Contact Dr Angel Medina Vaya

Areas of expertise

Background

Dr Medina obtained his PhD degree in Microbiology in 2007 at the University of Valencia (Spain). He was awarded the prize for the best PhD Thesis by the University of Valencia based on the novelty and quality of his research in 2008. Subsequently, he worked for almost 2 years in the food industry until he obtained a post-doctoral grant from the Spanish Ministry of Science and Innovation to work in the Applied Mycology Group at Cranfield University (UK) from January 2009 to August 2010. During this post-doctoral training period, he applied and was successfully granted a Marie Curie Individual Fellowship (Intra-European Fellowships for Career Development)  (PIEF-GA-2009-253014) (September 2010 to August 2012). He was then part of the Applied Mycology group.

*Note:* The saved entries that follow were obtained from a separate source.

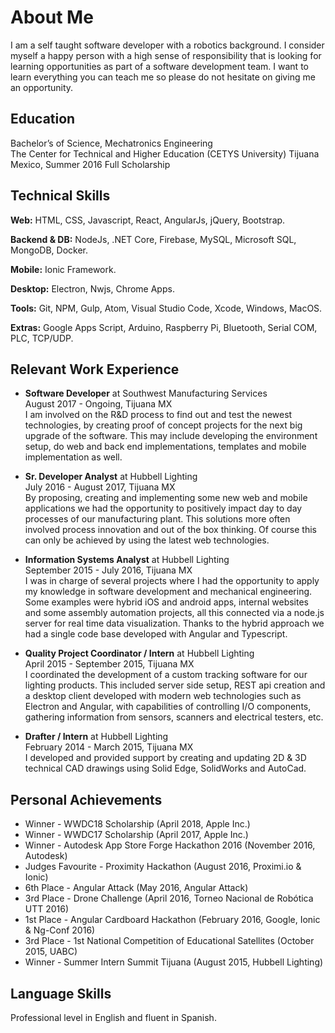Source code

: # About Me
I am a self taught software developer with a robotics background. I consider myself a happy person with a high sense of responsibility that is looking for learning opportunities as part of a software development team. I want to learn everything you can teach me so please do not hesitate on giving me an opportunity.
## Education
Bachelor’s of Science, Mechatronics Engineering  
The Center for Technical and Higher Education (CETYS University) Tijuana Mexico, Summer 2016
Full Scholarship
## Technical Skills
**Web:** HTML, CSS, Javascript, React, AngularJs, jQuery, Bootstrap.

**Backend & DB:** NodeJs, .NET Core, Firebase, MySQL, Microsoft SQL, MongoDB, Docker.

**Mobile:** Ionic Framework.

**Desktop:** Electron, Nwjs, Chrome Apps.

**Tools:** Git, NPM, Gulp, Atom, Visual Studio Code, Xcode, Windows, MacOS.

**Extras:** Google Apps Script, Arduino, Raspberry Pi, Bluetooth, Serial COM, PLC, TCP/UDP.

## Relevant Work Experience
* **Software Developer** at Southwest Manufacturing Services  
August 2017 - Ongoing, Tijuana MX  
I am involved on the R&D process to find out and test the newest technologies, by creating proof of concept projects for the next big upgrade of the software. This may include developing the environment setup, do web and back end implementations, templates and mobile implementation as well.

* **Sr. Developer Analyst** at Hubbell Lighting  
July 2016 - August 2017, Tijuana MX  
By proposing, creating and implementing some new web and mobile applications we had the opportunity to positively impact day to day processes of our manufacturing plant. This solutions more often involved process innovation and out of the box thinking. Of course this can only be achieved by using the latest web technologies.

* **Information Systems Analyst** at Hubbell Lighting  
September 2015 - July 2016, Tijuana MX  
I was in charge of several projects where I had the opportunity to apply my knowledge in software development and mechanical engineering. Some examples were hybrid iOS and android apps, internal websites and some assembly automation projects, all this connected via a node.js server for real time data visualization. Thanks to the hybrid approach we had a single code base developed with Angular and Typescript.

* **Quality Project Coordinator / Intern** at Hubbell Lighting  
April 2015 - September 2015, Tijuana MX  
I coordinated the development of a custom tracking software for our lighting products. This included server side setup, REST api creation and a desktop client developed with modern web technologies such as Electron and Angular, with capabilities of controlling I/O components, gathering information from sensors, scanners and electrical testers, etc.

* **Drafter / Intern** at Hubbell Lighting  
February 2014 - March 2015, Tijuana MX  
I developed and provided support by creating and updating 2D & 3D technical CAD drawings using Solid Edge, SolidWorks and AutoCad.

## Personal Achievements
* Winner - WWDC18 Scholarship (April 2018, Apple Inc.)
* Winner - WWDC17 Scholarship (April 2017, Apple Inc.)
* Winner - Autodesk App Store Forge Hackathon 2016 (November 2016, Autodesk)
* Judges Favourite - Proximity Hackathon (August 2016, Proximi.io & Ionic)
* 6th Place - Angular Attack (May 2016, Angular Attack)
* 3rd Place - Drone Challenge (April 2016, Torneo Nacional de Robótica UTT 2016)
* 1st Place - Angular Cardboard Hackathon (February 2016, Google, Ionic & Ng-Conf 2016)
* 3rd Place - 1st National Competition of Educational Satellites (October 2015, UABC)
* Winner - Summer Intern Summit Tijuana (August 2015, Hubbell Lighting)

## Language Skills
Professional level in English and fluent in Spanish.
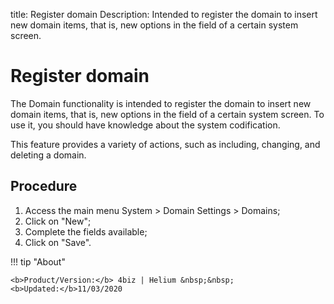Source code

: title: Register domain
Description: Intended to register the domain to insert new domain items, that is, new options in the field of a certain system screen.

# Register domain

The Domain functionality is intended to register the domain to insert new domain items, that is, new options in the field of a certain system screen. To use it, you should have knowledge about the system codification.

This feature provides a variety of actions, such as including, changing, and deleting a domain.

## Procedure

1.	Access the main menu System > Domain Settings > Domains;
2.	Click on "New";
3.	Complete the fields available;
4.	Click on "Save".



!!! tip "About"

    <b>Product/Version:</b> 4biz | Helium &nbsp;&nbsp;
    <b>Updated:</b>11/03/2020
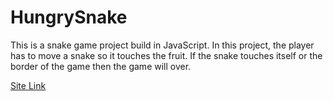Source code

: # HungrySnake
This is a snake game project build in JavaScript. In this project, the player has to move a snake so it touches the fruit. If the snake touches itself or the border of the game then the game will over.

[Site Link](https://muke267.github.io/HungrySnake/)
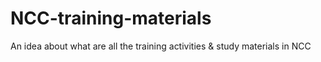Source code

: # NCC-training-materials
An idea about what are all the training activities &amp; study materials in NCC 
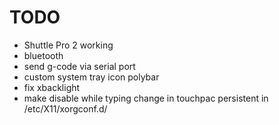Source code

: # TODO
                                                                                                       
- Shuttle Pro 2 working
- bluetooth
- send g-code via serial port
- custom system tray icon polybar
- fix xbacklight
- make disable while typing change in touchpac persistent in /etc/X11/xorgconf.d/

Dr. Medina has focused his research interests on the impact that environmental stress has on the functioning of fungi (mainly mycotoxigenic species), the mechanisms used for ecophysiological tolerance, and the molecular basis of secondary metabolite production, especially mycotoxins and other relevant metabolites for industrial applications. He has been developing research on ecophysiology, molecular ecology and modelling of mycotoxigenic fungi growth and toxin production for more than 17 years. Dr Medina developed a rapid screening methodology which has been utilised to screen novel compounds for efficacy against mycotoxigenic spoilage fungi and to rapidly evaluate production of secondary metabolites. He has been involved in several projects to improve the storage and increase quality of small grain cereals and other groundnuts. He has developed work to identify key secondary metabolite genes in the biosynthetic pathways of mycotoxigenic fungi. In the last few years his research has examined how to integrate and use “big data” (RNAseq, metabolomics, microarray data, growth and toxin data under interacting environmental conditions) using a systems approach. In the last five years he has led research in three main areas:  i)impact of Climate Change scenarios on food security, especially related to mycotoxins in staple food commodities, ii) Development of Decission Support Systems for storage of commodities prone to mycotoxin contamination, and ii) the development of rapid methods for detection on fungal pathogensin different stages of the food chain, mainly related with the identification of fungal and bacterial specific VOC biomarkers and using detection of gasses for the development of storage Decision Support Systems (DSS) in both durables and perishables. 

He has published 75 peer reviewed Journal papers, 10 book chapters and has an H-factor of 24 (Scopus) and 27 (Google Scholar). 

He is also Director of the MSc taught programme in AgriFood, which includes three courses: Future Food Sustainability, Food Chain Systems and Applied Bioinformatics. He has experience in module development, QA, examinations and learning outcomes for taught modules, assignments, group project work and research project development for MSc students.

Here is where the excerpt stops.